Exercise aim:
Read through the records below and copy each line that uses the word "print".

━━━━

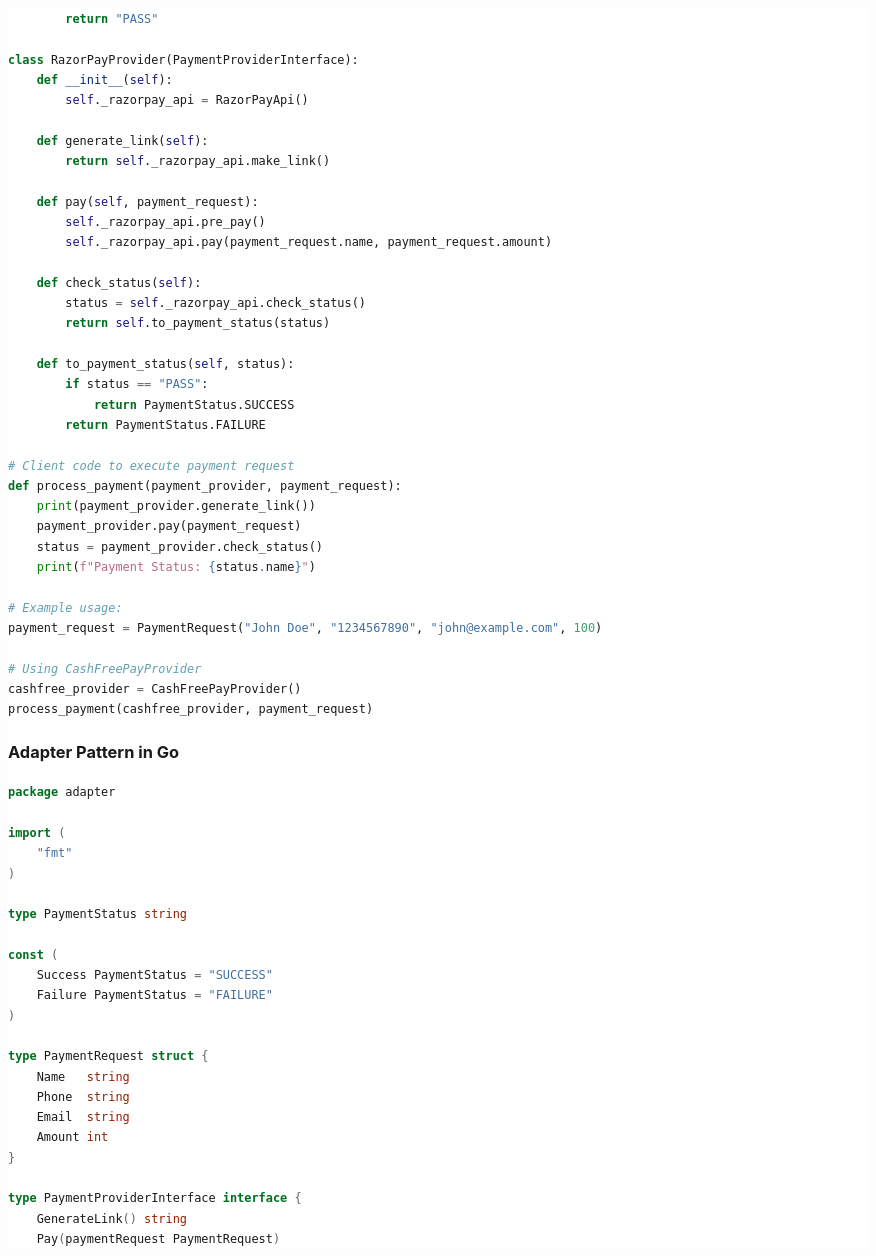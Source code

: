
 ```python
        return "PASS"

class RazorPayProvider(PaymentProviderInterface):
    def __init__(self):
        self._razorpay_api = RazorPayApi()
    
    def generate_link(self):
        return self._razorpay_api.make_link()
    
    def pay(self, payment_request):
        self._razorpay_api.pre_pay()
        self._razorpay_api.pay(payment_request.name, payment_request.amount)
    
    def check_status(self):
        status = self._razorpay_api.check_status()
        return self.to_payment_status(status)
    
    def to_payment_status(self, status):
        if status == "PASS":
            return PaymentStatus.SUCCESS
        return PaymentStatus.FAILURE

# Client code to execute payment request
def process_payment(payment_provider, payment_request):
    print(payment_provider.generate_link())
    payment_provider.pay(payment_request)
    status = payment_provider.check_status()
    print(f"Payment Status: {status.name}")

# Example usage:
payment_request = PaymentRequest("John Doe", "1234567890", "john@example.com", 100)

# Using CashFreePayProvider
cashfree_provider = CashFreePayProvider()
process_payment(cashfree_provider, payment_request)
```

### Adapter Pattern in Go

```go
package adapter

import (
	"fmt"
)

type PaymentStatus string

const (
	Success PaymentStatus = "SUCCESS"
	Failure PaymentStatus = "FAILURE"
)

type PaymentRequest struct {
	Name   string
	Phone  string
	Email  string
	Amount int
}

type PaymentProviderInterface interface {
	GenerateLink() string
	Pay(paymentRequest PaymentRequest)
```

━━━━

Solution to the problem:
    print(payment_provider.generate_link())
    print(f"Payment Status: {status.name}")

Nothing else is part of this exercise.